FSM is benefiting from strong gold prices and produced 317,001 gold equivalent ounces in 2025.
Fortuna Mining has a strong liquidity position, highlighting its financial bliss.
Shares of Fortuna Mining Corp. (FSM - Free Report) , formerly Fortuna Silver Mines, have performed brilliantly over the past year, gaining 109.3%. The company engages in precious and base metal mining, primarily in Argentina, Burkina Faso, Mexico, Peru and Cote d'Ivoire. Owing to this solid rally, shares of Fortuna Mining have easily surpassed the Zacks Mining - Miscellaneousindustry’s 52.4% growth. FSM’s shares have also outperformed those of fellow industry players Rio Tinto (RIO - Free Report) and BHP Group Limited (BHP - Free Report) .
1-Year Price Comparison
Image Source: Zacks Investment Research
Given FSM’s impressive rally, investors might wonder if the opportunity to add this high-flying stock to their portfolio has passed. However, we believe FSM has a lot going in its favor, and this rally is far from over. In fact, the stock holds substantial upside potential. FSM currently has a Momentum Score of B. Technical indicators suggest continued strong performance for FSM. The stock trades above its 50-day moving average, signaling robust upward momentum and price stability. This technical strength underscores positive market sentiment and confidence in FSM’s prospects.
50-Day Moving Average Data of FSM Stock
Image Source: Zacks Investment Research
Reasons for Staying Bullish on FSM Stock
High Gold Prices: As a predominantly gold-focused producer, the Canadian company is benefiting significantly from the strong upward momentum in gold prices and sustained demand. Gold has climbed sharply in 2026 following a record-setting performance in 2025. Rising geopolitical tensions in the Middle East and potential U.S. trade tariff threats have reinforced gold’s status as a safe-haven asset, further driving demand.
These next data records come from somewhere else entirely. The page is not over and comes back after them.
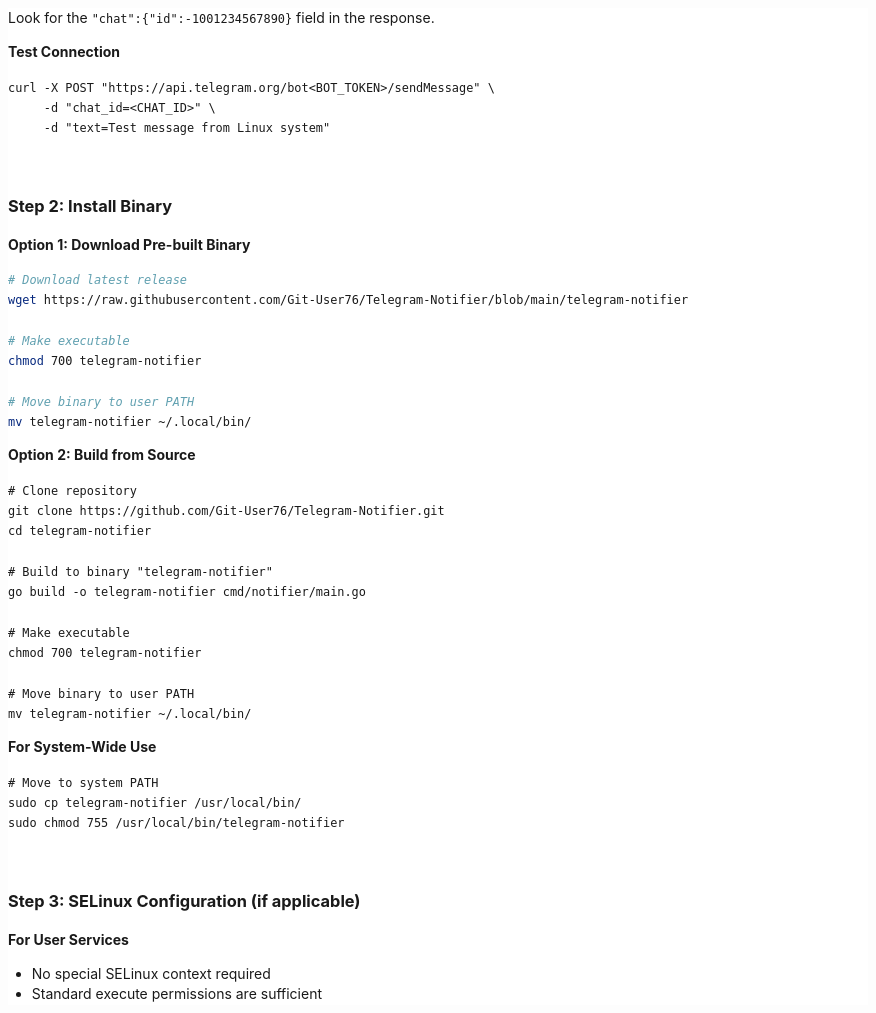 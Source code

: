Look for the `"chat":{"id":-1001234567890}` field in the response.

**Test Connection**
```shell
curl -X POST "https://api.telegram.org/bot<BOT_TOKEN>/sendMessage" \
     -d "chat_id=<CHAT_ID>" \
     -d "text=Test message from Linux system"
```

<br>

### Step 2: Install Binary

**Option 1: Download Pre-built Binary**
```bash
# Download latest release
wget https://raw.githubusercontent.com/Git-User76/Telegram-Notifier/blob/main/telegram-notifier

# Make executable
chmod 700 telegram-notifier

# Move binary to user PATH
mv telegram-notifier ~/.local/bin/
```

**Option 2: Build from Source**
```shell
# Clone repository
git clone https://github.com/Git-User76/Telegram-Notifier.git
cd telegram-notifier

# Build to binary "telegram-notifier"
go build -o telegram-notifier cmd/notifier/main.go

# Make executable
chmod 700 telegram-notifier

# Move binary to user PATH
mv telegram-notifier ~/.local/bin/
```

**For System-Wide Use**
```shell
# Move to system PATH
sudo cp telegram-notifier /usr/local/bin/
sudo chmod 755 /usr/local/bin/telegram-notifier
```

<br>

### Step 3: SELinux Configuration (if applicable)

**For User Services**
- No special SELinux context required
- Standard execute permissions are sufficient
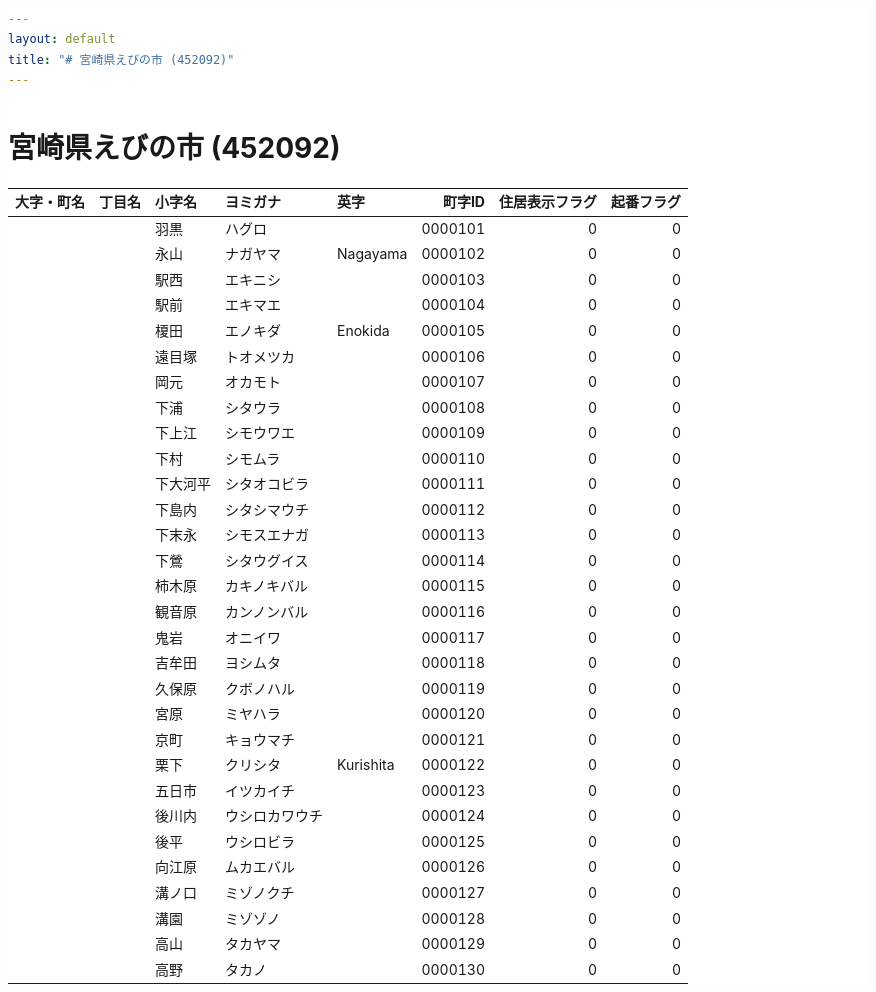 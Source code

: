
 ```yaml
---
layout: default
title: "# 宮崎県えびの市 (452092)"
---
```


# 宮崎県えびの市 (452092)

| 大字・町名 | 丁目名 | 小字名 | ヨミガナ | 英字 | 町字ID | 住居表示フラグ | 起番フラグ |
|:--------|:------|:------|:-----------------|:---------------------|--------:|----------:|--------:|
|  |  | 羽黒 | ハグロ |  | 0000101 | 0 | 0 |
|  |  | 永山 | ナガヤマ | Nagayama | 0000102 | 0 | 0 |
|  |  | 駅西 | エキニシ |  | 0000103 | 0 | 0 |
|  |  | 駅前 | エキマエ |  | 0000104 | 0 | 0 |
|  |  | 榎田 | エノキダ | Enokida | 0000105 | 0 | 0 |
|  |  | 遠目塚 | トオメツカ |  | 0000106 | 0 | 0 |
|  |  | 岡元 | オカモト |  | 0000107 | 0 | 0 |
|  |  | 下浦 | シタウラ |  | 0000108 | 0 | 0 |
|  |  | 下上江 | シモウワエ |  | 0000109 | 0 | 0 |
|  |  | 下村 | シモムラ |  | 0000110 | 0 | 0 |
|  |  | 下大河平 | シタオコビラ |  | 0000111 | 0 | 0 |
|  |  | 下島内 | シタシマウチ |  | 0000112 | 0 | 0 |
|  |  | 下末永 | シモスエナガ |  | 0000113 | 0 | 0 |
|  |  | 下鶯 | シタウグイス |  | 0000114 | 0 | 0 |
|  |  | 柿木原 | カキノキバル |  | 0000115 | 0 | 0 |
|  |  | 観音原 | カンノンバル |  | 0000116 | 0 | 0 |
|  |  | 鬼岩 | オニイワ |  | 0000117 | 0 | 0 |
|  |  | 吉牟田 | ヨシムタ |  | 0000118 | 0 | 0 |
|  |  | 久保原 | クボノハル |  | 0000119 | 0 | 0 |
|  |  | 宮原 | ミヤハラ |  | 0000120 | 0 | 0 |
|  |  | 京町 | キョウマチ |  | 0000121 | 0 | 0 |
|  |  | 栗下 | クリシタ | Kurishita | 0000122 | 0 | 0 |
|  |  | 五日市 | イツカイチ |  | 0000123 | 0 | 0 |
|  |  | 後川内 | ウシロカワウチ |  | 0000124 | 0 | 0 |
|  |  | 後平 | ウシロビラ |  | 0000125 | 0 | 0 |
|  |  | 向江原 | ムカエバル |  | 0000126 | 0 | 0 |
|  |  | 溝ノ口 | ミゾノクチ |  | 0000127 | 0 | 0 |
|  |  | 溝園 | ミゾゾノ |  | 0000128 | 0 | 0 |
|  |  | 高山 | タカヤマ |  | 0000129 | 0 | 0 |
|  |  | 高野 | タカノ |  | 0000130 | 0 | 0 |
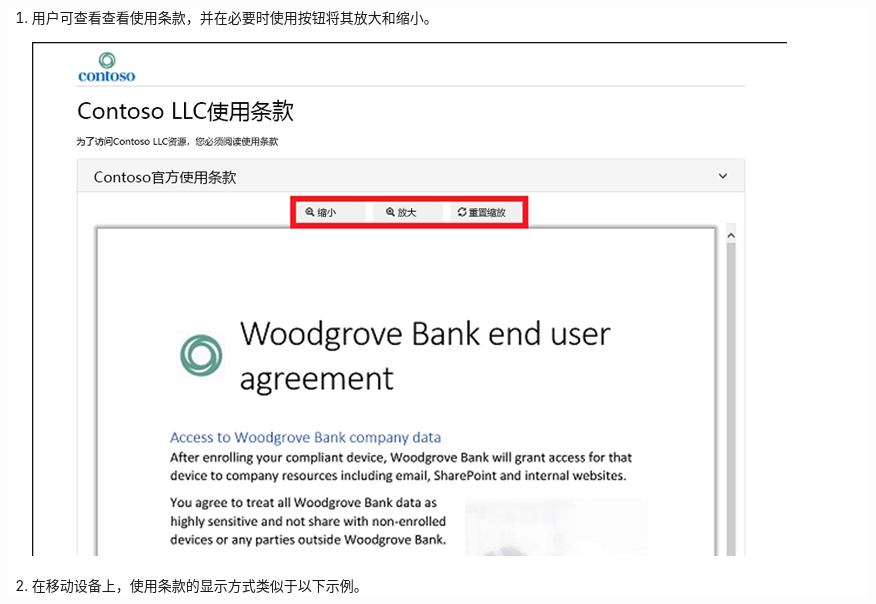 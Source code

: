 
1. 用户可查看查看使用条款，并在必要时使用按钮将其放大和缩小。

    ![带有缩放按钮的“使用条款”视图](./media/zoom-buttons.png)

1. 在移动设备上，使用条款的显示方式类似于以下示例。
Fortuna Mining, which divested the San Jose and Yaramoko assets in 2025, produced 65,130 gold equivalent ounces (“GEO”) from continuing operations in the fourth quarter of 2025.
For the full year, the company generated 317,001 GEOs, successfully meeting its annual production guidance. Gold prices are currently around $5,184 per ounce amid ongoing geopolitical uncertainties. In addition, structural supply limitations — including declining production from aging mines and a lack of major new discoveries — are expected to provide continued support for gold prices.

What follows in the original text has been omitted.